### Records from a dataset
============

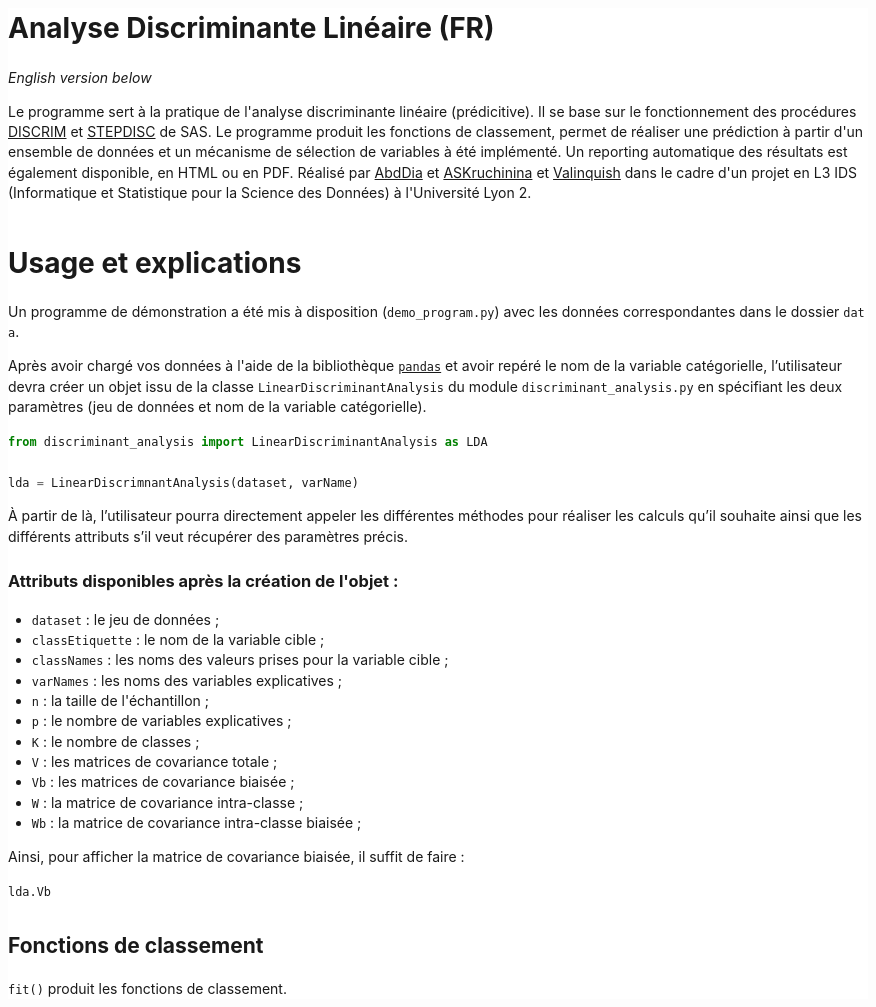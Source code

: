 # Analyse Discriminante Linéaire (FR)
*English version below*

Le programme sert à la pratique de l'analyse discriminante linéaire (prédicitive). Il se base sur le fonctionnement des procédures [DISCRIM](https://support.sas.com/documentation/cdl/en/statug/63962/HTML/default/viewer.htm#statug_discrim_sect029.htm) et [STEPDISC](https://support.sas.com/documentation/cdl/en/statug/63962/HTML/default/viewer.htm#statug_stepdisc_sect017.htm) de SAS.
Le programme produit les fonctions de classement, permet de réaliser une prédiction à partir d'un ensemble de données et un mécanisme de sélection de variables à été implémenté.
Un reporting automatique des résultats est également disponible, en HTML ou en PDF.
Réalisé par [AbdDia](https://github.com/AbdDia) et [ASKruchinina](https://github.com/ASKruchinina) et [Valinquish](https://github.com/Valinquish) dans le cadre d'un projet en L3 IDS (Informatique et Statistique pour la Science des Données) à l'Université Lyon 2.

# Usage et explications
Un programme de démonstration a été mis à disposition (`demo_program.py`) avec les données correspondantes dans le dossier `data`.

Après avoir chargé vos données à l'aide de la bibliothèque [`pandas`](https://pandas.pydata.org) et avoir repéré le nom de la variable catégorielle, l’utilisateur devra créer un objet issu de la classe `LinearDiscriminantAnalysis` du module `discriminant_analysis.py` en spécifiant les deux paramètres (jeu de données et nom de la variable catégorielle).

```python
from discriminant_analysis import LinearDiscriminantAnalysis as LDA

lda = LinearDiscrimnantAnalysis(dataset, varName)
```

À partir de là, l’utilisateur pourra directement appeler les différentes méthodes pour réaliser les calculs qu’il souhaite ainsi que les différents attributs s’il veut récupérer des paramètres précis.

### Attributs disponibles après la création de l'objet :
* `dataset` : le jeu de données ;
* `classEtiquette` : le nom de la variable cible ;
* `classNames` : les noms des valeurs prises pour la variable cible ;
* `varNames` : les noms des variables explicatives ;
* `n` : la taille de l'échantillon ;
* `p` : le nombre de variables explicatives ;
* `K` : le nombre de classes ;
* `V` : les matrices de covariance totale ; 
* `Vb` : les matrices de covariance biaisée ;
* `W` : la matrice de covariance intra-classe ;
* `Wb` : la matrice de covariance intra-classe biaisée ;

Ainsi, pour afficher la matrice de covariance biaisée, il suffit de faire :
```python
lda.Vb 
```

## Fonctions de classement
`fit()` produit les fonctions de classement.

============

The line containing "covariance intra-classe ;" and every line after it, through the end of the records, should be repeated exactly and alone.

### Result
* `W` : la matrice de covariance intra-classe ;
* `Wb` : la matrice de covariance intra-classe biaisée ;

Ainsi, pour afficher la matrice de covariance biaisée, il suffit de faire :
```python
lda.Vb 
```

## Fonctions de classement
`fit()` produit les fonctions de classement.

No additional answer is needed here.